WORK INSTRUCTIONS. The answer is a stretch of the material below, returned exactly: the line containing "individual earnings: $30,000-$39,999|710|", the line containing "receiving income: partnership|2.51|", and all lines between.

"""

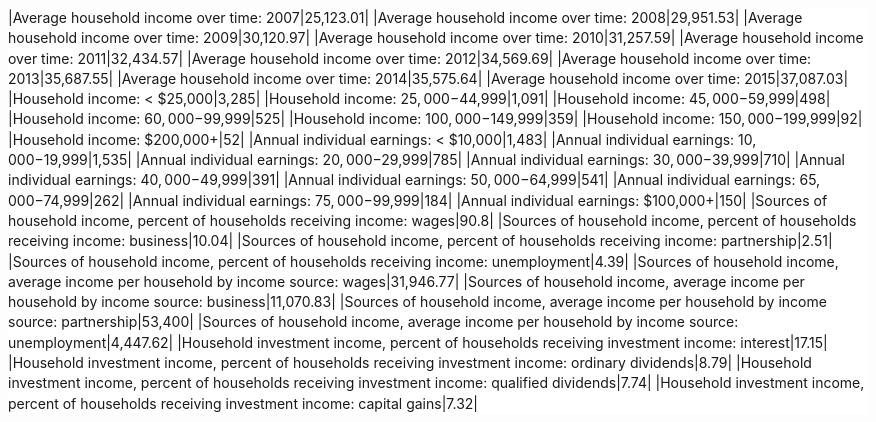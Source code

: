|Average household income over time: 2007|25,123.01|
|Average household income over time: 2008|29,951.53|
|Average household income over time: 2009|30,120.97|
|Average household income over time: 2010|31,257.59|
|Average household income over time: 2011|32,434.57|
|Average household income over time: 2012|34,569.69|
|Average household income over time: 2013|35,687.55|
|Average household income over time: 2014|35,575.64|
|Average household income over time: 2015|37,087.03|
|Household income: < $25,000|3,285|
|Household income: $25,000-$44,999|1,091|
|Household income: $45,000-$59,999|498|
|Household income: $60,000-$99,999|525|
|Household income: $100,000-$149,999|359|
|Household income: $150,000-$199,999|92|
|Household income: $200,000+|52|
|Annual individual earnings: < $10,000|1,483|
|Annual individual earnings: $10,000-$19,999|1,535|
|Annual individual earnings: $20,000-$29,999|785|
|Annual individual earnings: $30,000-$39,999|710|
|Annual individual earnings: $40,000-$49,999|391|
|Annual individual earnings: $50,000-$64,999|541|
|Annual individual earnings: $65,000-$74,999|262|
|Annual individual earnings: $75,000-$99,999|184|
|Annual individual earnings: $100,000+|150|
|Sources of household income, percent of households receiving income: wages|90.8|
|Sources of household income, percent of households receiving income: business|10.04|
|Sources of household income, percent of households receiving income: partnership|2.51|
|Sources of household income, percent of households receiving income: unemployment|4.39|
|Sources of household income, average income per household by income source: wages|31,946.77|
|Sources of household income, average income per household by income source: business|11,070.83|
|Sources of household income, average income per household by income source: partnership|53,400|
|Sources of household income, average income per household by income source: unemployment|4,447.62|
|Household investment income, percent of households receiving investment income: interest|17.15|
|Household investment income, percent of households receiving investment income: ordinary dividends|8.79|
|Household investment income, percent of households receiving investment income: qualified dividends|7.74|
|Household investment income, percent of households receiving investment income: capital gains|7.32|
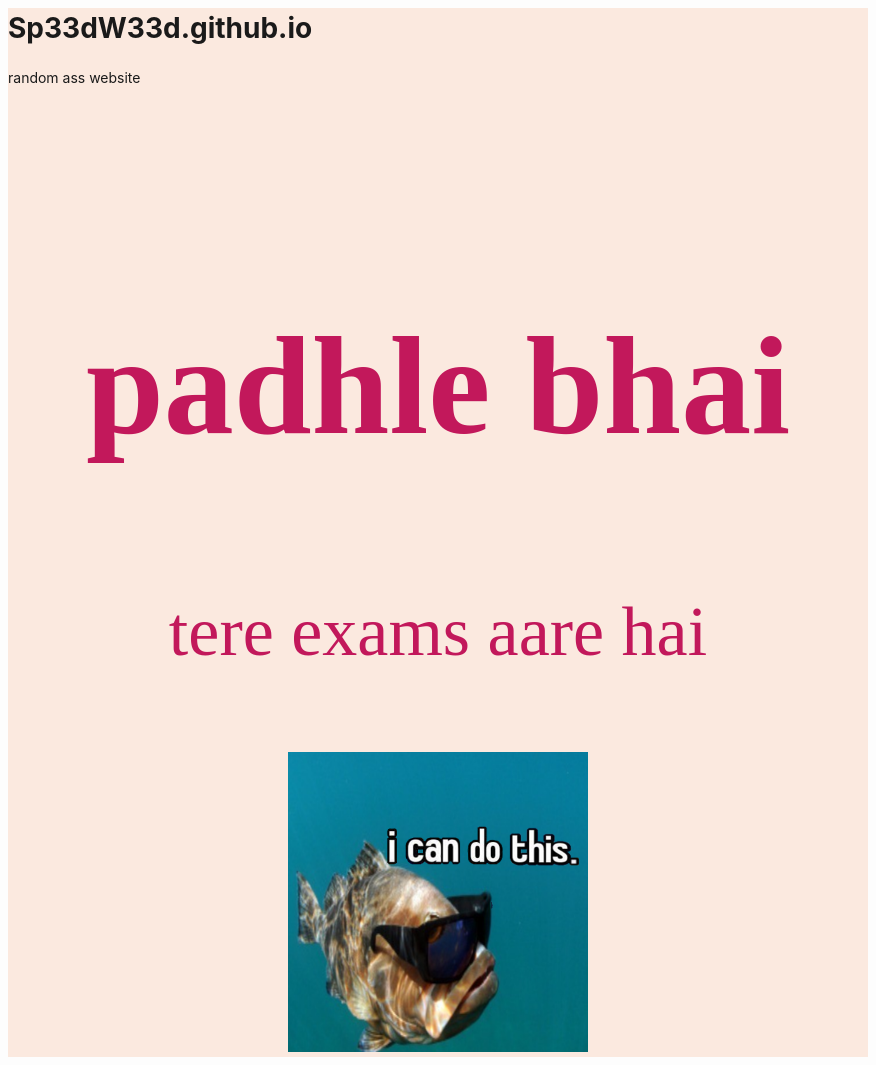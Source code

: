 # Sp33dW33d.github.io
random ass website

<!DOCTYPE html>
<html>
<head>
<title>padhle bhai</title>
</head>
<body style="background-color:rgb(251,233,223);">

<h1 style="text-align:center;font-size:1000%;font-family:poppins;color:rgb(194,24,91)">padhle bhai</h1>
<p style="text-align:center;font-size:500%;font-family:poppins;color:rgb(194,24,91)">tere exams aare hai</p>

<center>
<img src="icandothis.png" alt="fishe" height="300" width="300">
</center>

</body>
</html>
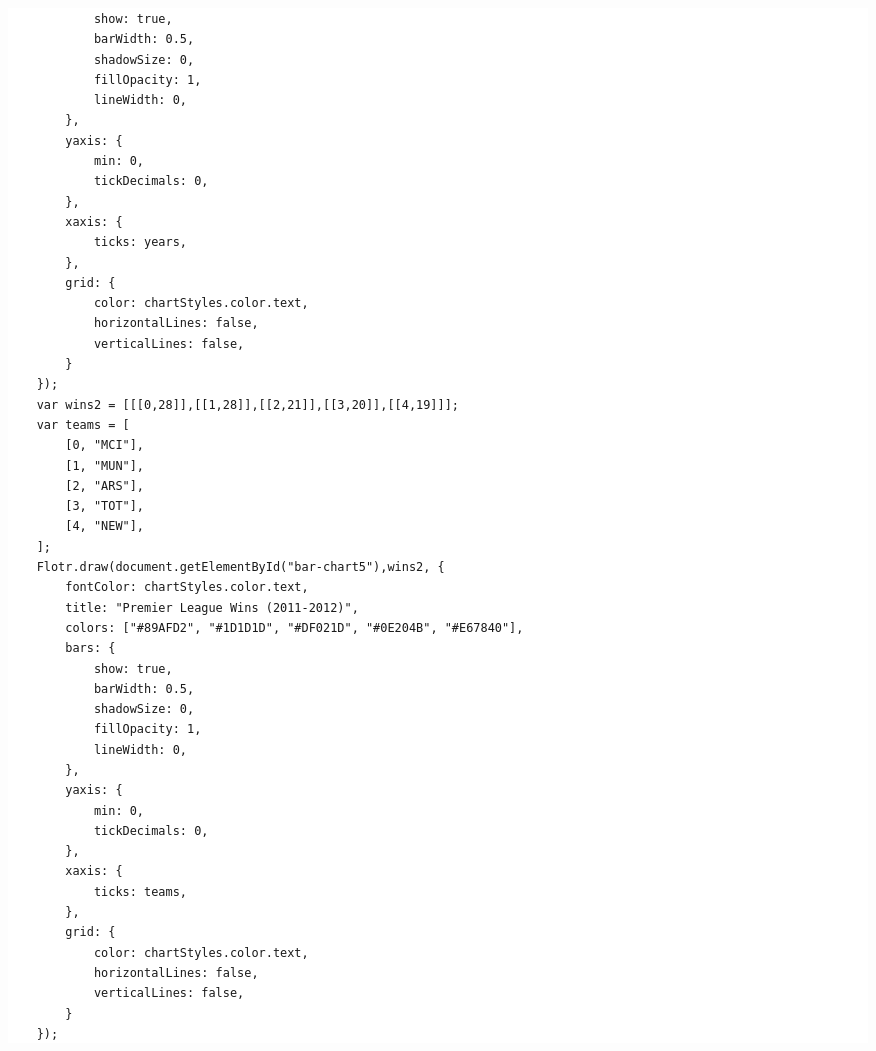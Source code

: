                 show: true,
                barWidth: 0.5,
                shadowSize: 0,
                fillOpacity: 1,
                lineWidth: 0,
            },
            yaxis: {
                min: 0,
                tickDecimals: 0,
            },
            xaxis: {
                ticks: years,
            },
            grid: {
                color: chartStyles.color.text,
                horizontalLines: false,
                verticalLines: false,
            }
        });
        var wins2 = [[[0,28]],[[1,28]],[[2,21]],[[3,20]],[[4,19]]];
        var teams = [
            [0, "MCI"],
            [1, "MUN"],
            [2, "ARS"],
            [3, "TOT"],
            [4, "NEW"],
        ];
        Flotr.draw(document.getElementById("bar-chart5"),wins2, {
            fontColor: chartStyles.color.text,
            title: "Premier League Wins (2011-2012)",
            colors: ["#89AFD2", "#1D1D1D", "#DF021D", "#0E204B", "#E67840"],
            bars: {
                show: true,
                barWidth: 0.5,
                shadowSize: 0,
                fillOpacity: 1,
                lineWidth: 0,
            },
            yaxis: {
                min: 0,
                tickDecimals: 0,
            },
            xaxis: {
                ticks: teams,
            },
            grid: {
                color: chartStyles.color.text,
                horizontalLines: false,
                verticalLines: false,
            }
        });
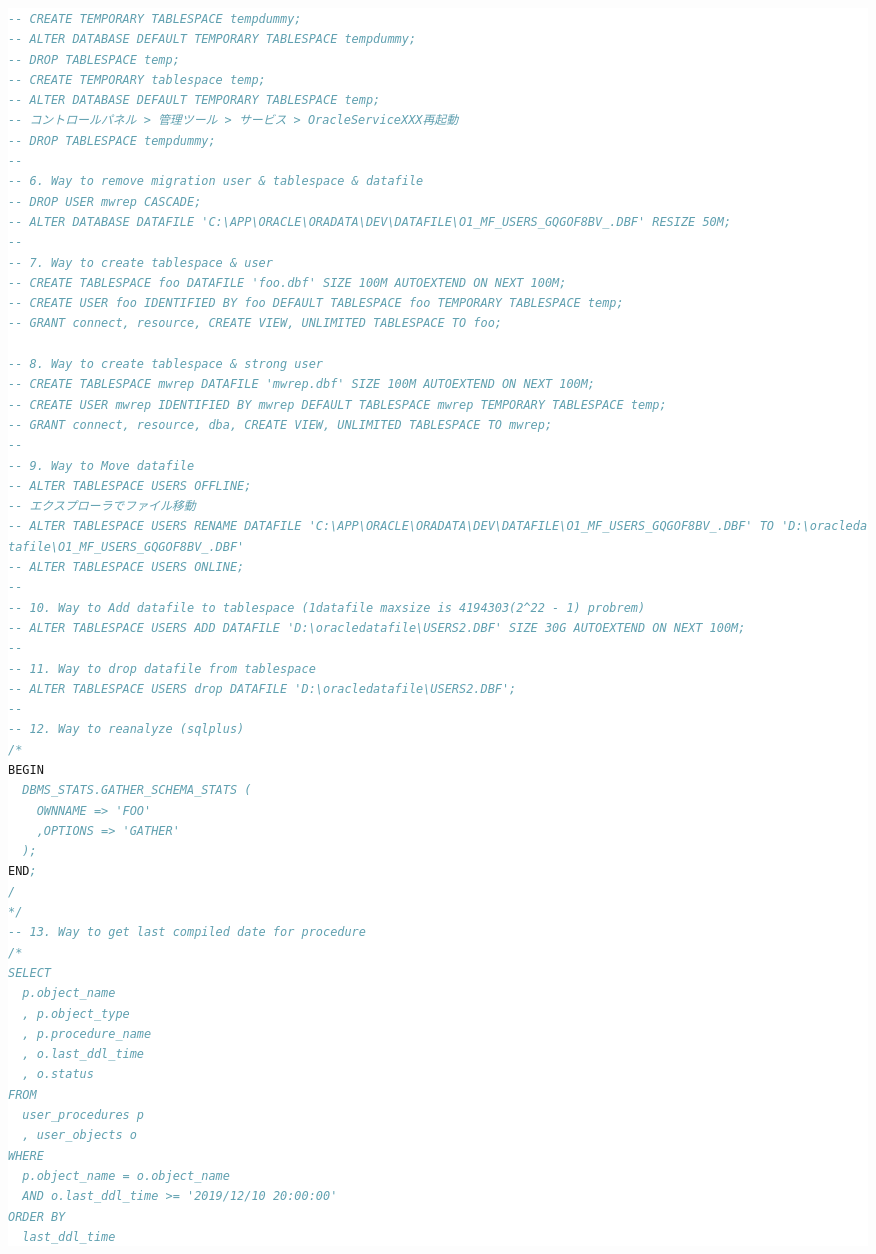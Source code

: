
 ```sql
-- CREATE TEMPORARY TABLESPACE tempdummy;
-- ALTER DATABASE DEFAULT TEMPORARY TABLESPACE tempdummy;
-- DROP TABLESPACE temp;
-- CREATE TEMPORARY tablespace temp;
-- ALTER DATABASE DEFAULT TEMPORARY TABLESPACE temp;
-- コントロールパネル > 管理ツール > サービス > OracleServiceXXX再起動
-- DROP TABLESPACE tempdummy;
-- 
-- 6. Way to remove migration user & tablespace & datafile
-- DROP USER mwrep CASCADE;
-- ALTER DATABASE DATAFILE 'C:\APP\ORACLE\ORADATA\DEV\DATAFILE\O1_MF_USERS_GQGOF8BV_.DBF' RESIZE 50M;
--
-- 7. Way to create tablespace & user
-- CREATE TABLESPACE foo DATAFILE 'foo.dbf' SIZE 100M AUTOEXTEND ON NEXT 100M;
-- CREATE USER foo IDENTIFIED BY foo DEFAULT TABLESPACE foo TEMPORARY TABLESPACE temp;
-- GRANT connect, resource, CREATE VIEW, UNLIMITED TABLESPACE TO foo;

-- 8. Way to create tablespace & strong user
-- CREATE TABLESPACE mwrep DATAFILE 'mwrep.dbf' SIZE 100M AUTOEXTEND ON NEXT 100M;
-- CREATE USER mwrep IDENTIFIED BY mwrep DEFAULT TABLESPACE mwrep TEMPORARY TABLESPACE temp;
-- GRANT connect, resource, dba, CREATE VIEW, UNLIMITED TABLESPACE TO mwrep;
--
-- 9. Way to Move datafile
-- ALTER TABLESPACE USERS OFFLINE;
-- エクスプローラでファイル移動
-- ALTER TABLESPACE USERS RENAME DATAFILE 'C:\APP\ORACLE\ORADATA\DEV\DATAFILE\O1_MF_USERS_GQGOF8BV_.DBF' TO 'D:\oracledatafile\O1_MF_USERS_GQGOF8BV_.DBF'
-- ALTER TABLESPACE USERS ONLINE;
--
-- 10. Way to Add datafile to tablespace (1datafile maxsize is 4194303(2^22 - 1) probrem)
-- ALTER TABLESPACE USERS ADD DATAFILE 'D:\oracledatafile\USERS2.DBF' SIZE 30G AUTOEXTEND ON NEXT 100M;
--
-- 11. Way to drop datafile from tablespace
-- ALTER TABLESPACE USERS drop DATAFILE 'D:\oracledatafile\USERS2.DBF';
--
-- 12. Way to reanalyze (sqlplus)
/*
BEGIN
  DBMS_STATS.GATHER_SCHEMA_STATS (
    OWNNAME => 'FOO'
    ,OPTIONS => 'GATHER'
  );
END;
/
*/
-- 13. Way to get last compiled date for procedure
/*
SELECT
  p.object_name
  , p.object_type
  , p.procedure_name
  , o.last_ddl_time
  , o.status 
FROM
  user_procedures p
  , user_objects o 
WHERE
  p.object_name = o.object_name
  AND o.last_ddl_time >= '2019/12/10 20:00:00'
ORDER BY
  last_ddl_time
```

"""

RESULT OF THIS EXERCISE.
|Annual individual earnings: $30,000-$39,999|710|
|Annual individual earnings: $40,000-$49,999|391|
|Annual individual earnings: $50,000-$64,999|541|
|Annual individual earnings: $65,000-$74,999|262|
|Annual individual earnings: $75,000-$99,999|184|
|Annual individual earnings: $100,000+|150|
|Sources of household income, percent of households receiving income: wages|90.8|
|Sources of household income, percent of households receiving income: business|10.04|
|Sources of household income, percent of households receiving income: partnership|2.51|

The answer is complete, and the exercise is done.